Source texts of formatted documents
*** Block opens ***
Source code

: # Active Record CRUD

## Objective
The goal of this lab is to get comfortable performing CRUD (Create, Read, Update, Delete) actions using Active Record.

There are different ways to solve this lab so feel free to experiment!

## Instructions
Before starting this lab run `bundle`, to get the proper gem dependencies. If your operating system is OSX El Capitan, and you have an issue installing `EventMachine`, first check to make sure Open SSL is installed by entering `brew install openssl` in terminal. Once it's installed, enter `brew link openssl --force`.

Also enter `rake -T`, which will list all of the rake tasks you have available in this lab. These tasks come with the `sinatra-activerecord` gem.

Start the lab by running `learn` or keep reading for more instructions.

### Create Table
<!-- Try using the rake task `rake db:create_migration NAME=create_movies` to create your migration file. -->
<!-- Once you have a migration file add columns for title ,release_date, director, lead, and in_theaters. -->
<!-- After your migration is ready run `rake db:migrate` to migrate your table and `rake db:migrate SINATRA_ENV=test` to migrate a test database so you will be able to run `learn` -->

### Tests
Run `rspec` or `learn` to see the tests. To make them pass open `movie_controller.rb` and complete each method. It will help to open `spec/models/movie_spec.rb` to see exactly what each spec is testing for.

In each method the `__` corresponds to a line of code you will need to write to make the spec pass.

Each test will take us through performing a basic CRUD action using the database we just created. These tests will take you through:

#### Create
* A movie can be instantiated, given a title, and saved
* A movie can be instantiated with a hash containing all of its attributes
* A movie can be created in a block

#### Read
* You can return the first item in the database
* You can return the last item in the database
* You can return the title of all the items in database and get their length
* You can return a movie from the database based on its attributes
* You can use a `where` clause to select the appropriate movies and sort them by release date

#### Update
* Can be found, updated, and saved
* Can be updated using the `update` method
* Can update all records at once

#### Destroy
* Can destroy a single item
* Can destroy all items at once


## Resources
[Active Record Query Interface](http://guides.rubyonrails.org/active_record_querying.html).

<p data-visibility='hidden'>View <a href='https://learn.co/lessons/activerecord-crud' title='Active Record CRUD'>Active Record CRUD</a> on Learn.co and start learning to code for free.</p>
*** Block closes ***
Problem details:
Looking at the records above, which lines contain "free"? Copy those lines.

Solved problem:
There are different ways to solve this lab so feel free to experiment!
<p data-visibility='hidden'>View <a href='https://learn.co/lessons/activerecord-crud' title='Active Record CRUD'>Active Record CRUD</a> on Learn.co and start learning to code for free.</p>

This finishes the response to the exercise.